- The Magazine
Rating: (5 out of 5) [Critic’s Pick!]
Saturday, 10/22/2011, 1:00 PM
Feature presentation, $12 at Lisner Auditorium
Stephen Cone’s The Wise Kids is a sweet, Southern, slice-of-life masterpiece that’s just gay enough to have a place in Reel Affirmations. But it could have a place anywhere, even if it’s not an obvious box-office blockbuster.
But where a blockbuster may have boom, The Wise Kids has more heart than a hug from Mom.

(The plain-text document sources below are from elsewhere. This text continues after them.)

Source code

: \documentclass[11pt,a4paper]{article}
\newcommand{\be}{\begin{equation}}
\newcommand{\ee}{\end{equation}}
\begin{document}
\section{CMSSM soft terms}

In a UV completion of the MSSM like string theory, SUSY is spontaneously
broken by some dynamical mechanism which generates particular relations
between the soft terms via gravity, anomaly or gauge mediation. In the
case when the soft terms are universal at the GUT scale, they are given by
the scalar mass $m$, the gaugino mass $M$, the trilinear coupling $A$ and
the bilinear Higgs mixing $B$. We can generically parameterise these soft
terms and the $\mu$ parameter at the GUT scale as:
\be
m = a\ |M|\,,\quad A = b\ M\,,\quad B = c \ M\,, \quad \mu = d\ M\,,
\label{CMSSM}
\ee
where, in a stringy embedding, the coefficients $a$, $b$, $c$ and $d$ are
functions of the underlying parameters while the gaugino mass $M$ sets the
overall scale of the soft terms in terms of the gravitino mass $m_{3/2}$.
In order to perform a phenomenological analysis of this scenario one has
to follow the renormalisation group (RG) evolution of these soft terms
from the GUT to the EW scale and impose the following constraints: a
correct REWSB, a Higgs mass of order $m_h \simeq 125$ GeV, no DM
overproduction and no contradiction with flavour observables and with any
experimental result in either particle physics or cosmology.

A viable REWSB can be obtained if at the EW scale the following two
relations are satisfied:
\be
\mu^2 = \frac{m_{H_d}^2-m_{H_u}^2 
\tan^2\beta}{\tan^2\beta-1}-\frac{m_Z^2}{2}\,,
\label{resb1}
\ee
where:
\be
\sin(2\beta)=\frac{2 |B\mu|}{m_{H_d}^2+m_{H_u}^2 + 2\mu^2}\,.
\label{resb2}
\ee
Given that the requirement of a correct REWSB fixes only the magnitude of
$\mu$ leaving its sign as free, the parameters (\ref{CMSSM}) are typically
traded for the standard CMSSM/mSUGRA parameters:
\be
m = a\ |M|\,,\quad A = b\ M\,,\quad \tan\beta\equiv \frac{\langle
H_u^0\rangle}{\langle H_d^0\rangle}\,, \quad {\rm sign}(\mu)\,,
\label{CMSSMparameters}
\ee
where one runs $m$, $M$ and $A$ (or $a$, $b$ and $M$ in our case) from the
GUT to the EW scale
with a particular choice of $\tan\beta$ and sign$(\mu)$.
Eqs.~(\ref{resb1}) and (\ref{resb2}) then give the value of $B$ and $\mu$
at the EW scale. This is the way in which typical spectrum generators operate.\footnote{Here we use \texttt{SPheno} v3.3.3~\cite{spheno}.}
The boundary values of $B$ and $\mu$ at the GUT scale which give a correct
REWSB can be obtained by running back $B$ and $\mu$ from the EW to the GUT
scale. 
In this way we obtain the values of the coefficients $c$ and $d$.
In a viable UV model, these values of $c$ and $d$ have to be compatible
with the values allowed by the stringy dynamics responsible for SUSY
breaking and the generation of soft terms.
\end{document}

Bringing that heart, primarily, are the kids of the title, Brea (Molly Kunz), Laura (Allison Torem) and Tim (Tyler Ross), who will soon leave for college. The movie begins with an April rehearsal of a passion play in the Charleston, S.C., church all three attend. Here we get the basic breakdown: Tim is the earnest, all-American, possibly gay kid. Laura wants you to know that her God is an awesome God. Like, so, really, just totally so awesome! Brea, the pastor’s daughter, is starting to feel budding skepticism, which she delivers as an observation rather than a criticism when asking Tim whether he questions the faith they’ve inherited from their parents: ”They could’ve taught us anything and we would’ve believed it.”
The performances alone are stunning, particularly from so many less-familiar faces. (If the acting talent in this film could be hooked up to the power grid, it would solve any fuel crisis.) Torem just about steals every scene she’s in, and the earnestness she lets pour out of Laura is masterful. She gets the character just right, but then fills her with something more that shields her from caricature. If Laura may be mocked, it certainly isn’t by Torem. The same could be said for Stephen Cone — as director, as writer, and as Austin, the closeted church music director. Gay audiences will immediately recognize Austin as one of the tribe, even if Austin and his wife, Elizabeth, played with touchingly subtle sensuality by Sadieh Rifai, do not. Again, Cone gives his own character so much humanity, he cannot be mocked.
Cone, however, has more to offer, cutting a scene that so much as a misplaced hand might have you on the edge of your seat. Cone’s timing is perfect. His cast is superb. And the heart of his story is too big to stay on a two-dimensional screen, so you’re bound to take some home with you.